WHAT THE TASK ASKS: A word-for-word copy of the listing is what's needed; leave out every image.

******

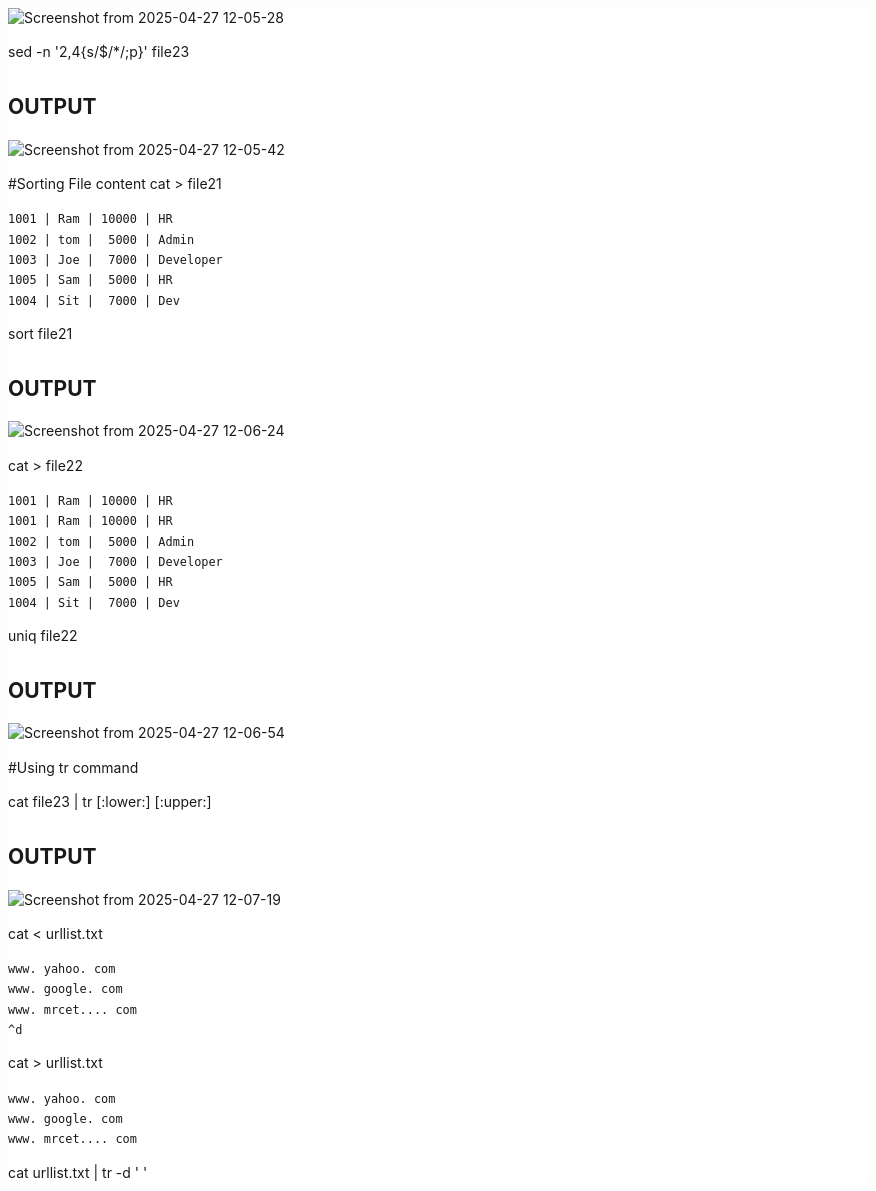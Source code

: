 ![Screenshot from 2025-04-27 12-05-28](https://github.com/user-attachments/assets/b185954a-ff33-43e4-bd5b-b924fedd4ed1)


sed -n '2,4{s/$/*/;p}' file23
## OUTPUT

![Screenshot from 2025-04-27 12-05-42](https://github.com/user-attachments/assets/b293a075-3a94-4573-ba62-a7ff23b7050b)




#Sorting File content
cat > file21
```
1001 | Ram | 10000 | HR
1002 | tom |  5000 | Admin
1003 | Joe |  7000 | Developer
1005 | Sam |  5000 | HR
1004 | Sit |  7000 | Dev
``` 
sort file21
## OUTPUT

![Screenshot from 2025-04-27 12-06-24](https://github.com/user-attachments/assets/d6b54d16-7b4b-499b-9b21-88520b56f266)


cat > file22
```
1001 | Ram | 10000 | HR
1001 | Ram | 10000 | HR
1002 | tom |  5000 | Admin
1003 | Joe |  7000 | Developer
1005 | Sam |  5000 | HR
1004 | Sit |  7000 | Dev
``` 
uniq file22
## OUTPUT

![Screenshot from 2025-04-27 12-06-54](https://github.com/user-attachments/assets/2afd5a38-deb2-4d32-a09d-af12e66eb7b3)



#Using tr command

cat file23 | tr [:lower:] [:upper:]
 ## OUTPUT

 ![Screenshot from 2025-04-27 12-07-19](https://github.com/user-attachments/assets/24fa3c85-7a4c-4cae-a2e0-c3184ebe3305)


 

cat < urllist.txt
```
www. yahoo. com
www. google. com
www. mrcet.... com
^d
 ```
cat > urllist.txt
```
www. yahoo. com
www. google. com
www. mrcet.... com
 ```
cat urllist.txt | tr -d ' '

******

TASK SOLUTION:
Source code

: ![Screenshot from 2025-04-27 12-05-28](https://github.com/user-attachments/assets/b185954a-ff33-43e4-bd5b-b924fedd4ed1)


sed -n '2,4{s/$/*/;p}' file23
## OUTPUT

![Screenshot from 2025-04-27 12-05-42](https://github.com/user-attachments/assets/b293a075-3a94-4573-ba62-a7ff23b7050b)




#Sorting File content
cat > file21
```
1001 | Ram | 10000 | HR
1002 | tom |  5000 | Admin
1003 | Joe |  7000 | Developer
1005 | Sam |  5000 | HR
1004 | Sit |  7000 | Dev
``` 
sort file21
## OUTPUT

![Screenshot from 2025-04-27 12-06-24](https://github.com/user-attachments/assets/d6b54d16-7b4b-499b-9b21-88520b56f266)


cat > file22
```
1001 | Ram | 10000 | HR
1001 | Ram | 10000 | HR
1002 | tom |  5000 | Admin
1003 | Joe |  7000 | Developer
1005 | Sam |  5000 | HR
1004 | Sit |  7000 | Dev
``` 
uniq file22
## OUTPUT

![Screenshot from 2025-04-27 12-06-54](https://github.com/user-attachments/assets/2afd5a38-deb2-4d32-a09d-af12e66eb7b3)



#Using tr command

cat file23 | tr [:lower:] [:upper:]
 ## OUTPUT

 ![Screenshot from 2025-04-27 12-07-19](https://github.com/user-attachments/assets/24fa3c85-7a4c-4cae-a2e0-c3184ebe3305)


 

cat < urllist.txt
```
www. yahoo. com
www. google. com
www. mrcet.... com
^d
 ```
cat > urllist.txt
```
www. yahoo. com
www. google. com
www. mrcet.... com
 ```
cat urllist.txt | tr -d ' '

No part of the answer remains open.